Nie przeszkodziło to jednak Almie Market, giełdowej sieci delikatesów, w znaczącym zwiększeniu obrotów. Grupa zakończyła jednak kwartał pod kreską – zgodnie z wcześniejszymi zapowiedziami prezesa Jerzego Mazgaja.

To m.in. efekt dużych inwestycji w nowe sklepy. Wiele z nich nie zdążyło jeszcze osiągnąć wymaganych obrotów, a co za tym idzie marży wyższej od kosztów operacyjnych. Sytuacja już się poprawia – marża brutto wzrosła o 0,5 pkt proc. rok do roku.

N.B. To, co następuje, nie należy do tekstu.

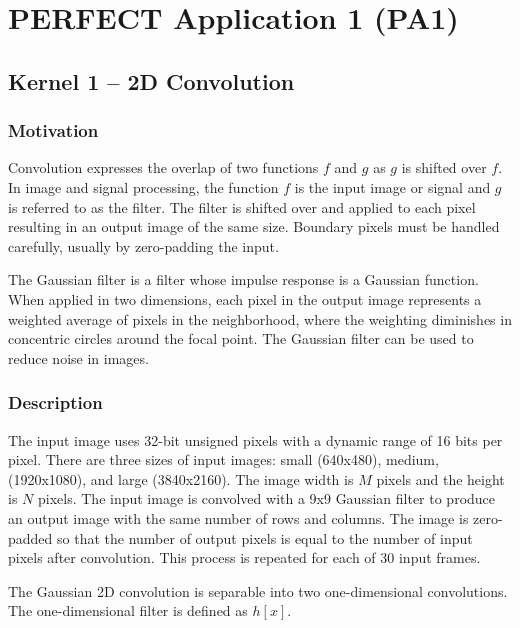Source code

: \documentclass{report}
\begin{document}
\chapter{PERFECT Application 1 (PA1)}


\section{Kernel 1 -- 2D Convolution}
\label{sec:app1:2dconv}

\subsection{Motivation}

Convolution expresses the overlap of two functions $f$ and $g$ as $g$ is shifted
over $f$.  In image and signal processing, the function $f$ is the input image
or signal and $g$ is referred to as the filter.  The filter is shifted over and
applied to each pixel resulting in an output image of the same size.  Boundary
pixels must be handled carefully, usually by zero-padding the input.

The Gaussian filter is a filter whose impulse response is a Gaussian function.
When applied in two dimensions, each pixel in the output image represents a
weighted average of pixels in the neighborhood, where the weighting diminishes
in concentric circles around the focal point.  The Gaussian filter can be used
to reduce noise in images.

\subsection{Description}

The input image uses 32-bit unsigned pixels with a dynamic range of 16 bits per
pixel.
There are three sizes of input images: small (640x480), medium, (1920x1080),
and large (3840x2160).
The image width is $M$ pixels and the height is $N$ pixels.
The input image is convolved with a 9x9 Gaussian filter to produce
an output image with the same number of rows and columns.
The image is zero-padded so that the number of output pixels is equal to the
number of input pixels after convolution.
This process is repeated for each of 30 input frames.

The Gaussian 2D convolution is separable into two one-dimensional convolutions.
The one-dimensional filter is defined as $h[x]$.
\end{document}
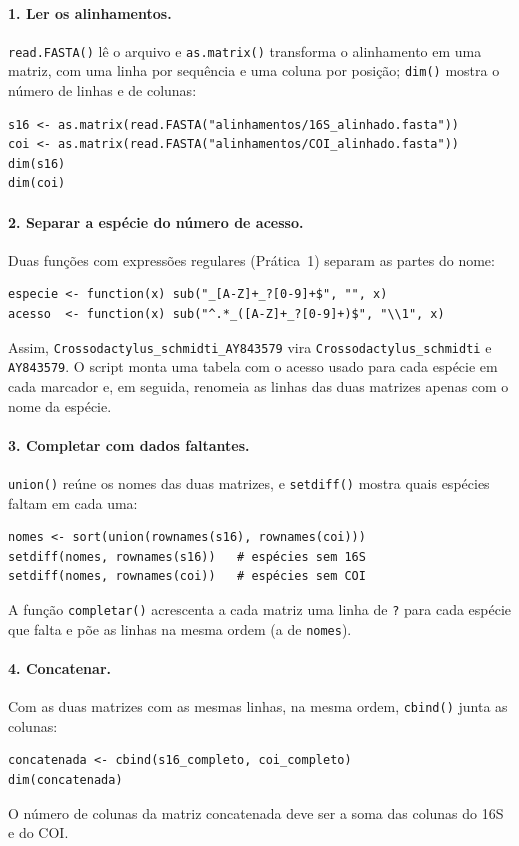 \documentclass[11pt,a4paper]{article}
\begin{document}
\paragraph{1. Ler os alinhamentos.} \verb|read.FASTA()| lê o arquivo e \verb|as.matrix()|
transforma o alinhamento em uma matriz, com uma linha por sequência e uma coluna por posição;
\verb|dim()| mostra o número de linhas e de colunas:
\begin{Verbatim}
s16 <- as.matrix(read.FASTA("alinhamentos/16S_alinhado.fasta"))
coi <- as.matrix(read.FASTA("alinhamentos/COI_alinhado.fasta"))
dim(s16)
dim(coi)
\end{Verbatim}

\paragraph{2. Separar a espécie do número de acesso.} Duas funções com expressões regulares
(Prática~1) separam as partes do nome:
\begin{Verbatim}
especie <- function(x) sub("_[A-Z]+_?[0-9]+$", "", x)
acesso  <- function(x) sub("^.*_([A-Z]+_?[0-9]+)$", "\\1", x)
\end{Verbatim}
Assim, \verb|Crossodactylus_schmidti_AY843579| vira \verb|Crossodactylus_schmidti| e
\verb|AY843579|. O script monta uma tabela com o acesso usado para cada espécie em cada
marcador e, em seguida, renomeia as linhas das duas matrizes apenas com o nome da espécie.

\paragraph{3. Completar com dados faltantes.} \verb|union()| reúne os nomes das duas
matrizes, e \verb|setdiff()| mostra quais espécies faltam em cada uma:
\begin{Verbatim}
nomes <- sort(union(rownames(s16), rownames(coi)))
setdiff(nomes, rownames(s16))   # espécies sem 16S
setdiff(nomes, rownames(coi))   # espécies sem COI
\end{Verbatim}
A função \verb|completar()| acrescenta a cada matriz uma linha de \verb|?| para cada espécie
que falta e põe as linhas na mesma ordem (a de \verb|nomes|).

\paragraph{4. Concatenar.} Com as duas matrizes com as mesmas linhas, na mesma ordem,
\verb|cbind()| junta as colunas:
\begin{Verbatim}
concatenada <- cbind(s16_completo, coi_completo)
dim(concatenada)
\end{Verbatim}
O número de colunas da matriz concatenada deve ser a soma das colunas do 16S e do COI.
\end{document}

Celem dla Almy jest zakończenie 2010 roku zyskiem.

Poprawę rentowności widać również w wynikach innej giełdowej sieci delikatesów, w spółce Bomi. – Wyniki są zgodne z naszymi oczekiwaniami na poziomie sprzedaży i zysku netto. Nieco wyższy jest natomiast zysk operacyjny i EBITDA (zysk operacyjny plus amortyzacja – red.). Różnica wynika z wyższej, niż się spodziewaliśmy, marży brutto na sprzedaży. Zysk operacyjny w pierwszym kwartale wyniósł 16 mln zł, natomiast my spodziewaliśmy się 14 mln zł – komentuje Sylwia Jaśkiewicz, analityk DM IDMSA.

Dodaje, że wyższa rentowność operacyjna Bomi w pierwszym kwartale, przy nieco niższej sprzedaży, jest dobrym prognostykiem na kolejne okresy. Podobnego zdania jest Tomasz Manowiec z Biura Maklerskiego BGŻ.– Kolejne kwartały powinny przynieść spore przyspieszenie w Bomi.

Spółka zapowiada kilka akwizycji, które spowodują skokowy wzrost przychodów – mówi analityk. Dodaje, że te transakcje obciążą wyniki w horyzoncie krótkoterminowym. – Jednak w dłuższej perspektywie można liczyć na znaczną poprawą rezultatów dzięki efektom skali. Perspektywy spółki oceniam zatem bardzo pozytywnie – mówi Manowiec.